We all know that “a stitch in time saves nine” and that “an ounce of prevention is worth a pound of cure.” But the basic asymmetry is that while voters care about issues, most of them are only paying attention to a handful of things at a time. And the vast majority of the people paying attention to poultry-related issues at any given time are industry stakeholders who like the way things are going. If you pick a fight with them, you’ll probably lose. If you try to buy them off, you’ll run into the fact that other people who are fired-up about other things don’t understand why you’re wasting time and money on this. If you tell people that a short-term increase in baseline poultry prices is worth it for greater long-term stability, they’re going to tune you out.
There was a brief period when all kinds of people were fired-up about the FDA’s approach to regulating home-based virus tests, because in the spring and summer of 2020, this felt urgent and pressing to them. But within a few months, most of these people were on to arguing about different aspects of the pandemic. And then soon enough, they were done arguing about Covid altogether.

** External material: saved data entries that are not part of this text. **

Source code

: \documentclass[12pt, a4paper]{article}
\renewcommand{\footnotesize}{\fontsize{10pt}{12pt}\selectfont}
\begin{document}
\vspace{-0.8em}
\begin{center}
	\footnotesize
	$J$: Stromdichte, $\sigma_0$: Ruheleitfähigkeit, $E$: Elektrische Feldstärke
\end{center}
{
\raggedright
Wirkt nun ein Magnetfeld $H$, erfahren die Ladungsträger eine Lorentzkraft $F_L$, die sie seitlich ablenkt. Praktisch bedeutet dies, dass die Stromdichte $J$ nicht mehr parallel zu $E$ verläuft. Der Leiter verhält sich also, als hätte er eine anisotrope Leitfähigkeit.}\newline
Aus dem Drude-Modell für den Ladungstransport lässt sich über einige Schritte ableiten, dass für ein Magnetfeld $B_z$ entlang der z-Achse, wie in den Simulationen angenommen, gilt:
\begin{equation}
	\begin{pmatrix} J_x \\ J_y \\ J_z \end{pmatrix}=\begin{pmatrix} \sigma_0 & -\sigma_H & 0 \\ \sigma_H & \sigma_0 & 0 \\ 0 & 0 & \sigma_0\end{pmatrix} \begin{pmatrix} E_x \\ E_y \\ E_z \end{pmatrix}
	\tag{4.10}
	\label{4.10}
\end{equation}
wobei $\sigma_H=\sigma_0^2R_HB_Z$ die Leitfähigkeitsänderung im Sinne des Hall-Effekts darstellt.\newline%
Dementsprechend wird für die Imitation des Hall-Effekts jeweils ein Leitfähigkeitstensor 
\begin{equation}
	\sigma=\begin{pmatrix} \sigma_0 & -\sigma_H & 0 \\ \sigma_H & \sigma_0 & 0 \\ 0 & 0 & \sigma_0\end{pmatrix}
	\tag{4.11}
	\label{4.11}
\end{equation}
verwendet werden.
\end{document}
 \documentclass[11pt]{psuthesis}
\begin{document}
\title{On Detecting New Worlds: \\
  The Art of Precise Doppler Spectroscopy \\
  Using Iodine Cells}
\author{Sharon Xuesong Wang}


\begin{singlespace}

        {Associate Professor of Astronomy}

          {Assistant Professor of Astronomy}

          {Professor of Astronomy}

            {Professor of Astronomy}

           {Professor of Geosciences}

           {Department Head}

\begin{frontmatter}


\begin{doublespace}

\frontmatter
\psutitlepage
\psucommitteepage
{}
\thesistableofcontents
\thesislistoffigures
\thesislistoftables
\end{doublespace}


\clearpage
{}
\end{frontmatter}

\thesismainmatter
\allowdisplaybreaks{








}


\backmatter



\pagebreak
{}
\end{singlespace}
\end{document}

If your efforts at aversion succeed, the problem doesn’t arise, and no one gets credit for solving problems that never arise. One of the things people in my line of work can do, though, is call attention to issues before they become urgent and encourage more long-term thinking. But the shift of more and more attention to social media spaces makes that harder than ever. I’m not sure I have a solution, other than offering a reminder that each of us, as individuals, have some agency regarding what we talk about and click on and subscribe to and write our members of Congress about. We have vaccines that work. We have an example next door of a country where they are used. Whatever anti-vax mania is sweeping the country, I don’t think people are worried about autistic chickens. We could do this if we bothered to care.
"I don't think people are worried about autistic chickens"
absolute banger of a line, a master at work
As someone who works in agriculture, I believe this article undercuts the importance of exports for the U.S. poultry industry. While exports only account for 15-20% of poultry production, they play an outsized role in the value of the bird, as the 15-20% is not distributed evenly across all bird parts.
Americans love to eat chicken wings and chicken breasts, but you can't grow a chicken that's only wings and breasts. Other countries prefer different parts of the bird including legs, dark meat, and "paws" (chicken feet). By exporting those parts of the bird, we limit food waste and create a market for chicken parts that otherwise of little value. Without these export markets bringing value to all parts of the bird, the overall value of producing an individual bird will plummet - and make the parts Americans love (wings and breasts) significantly more expensive as production declines.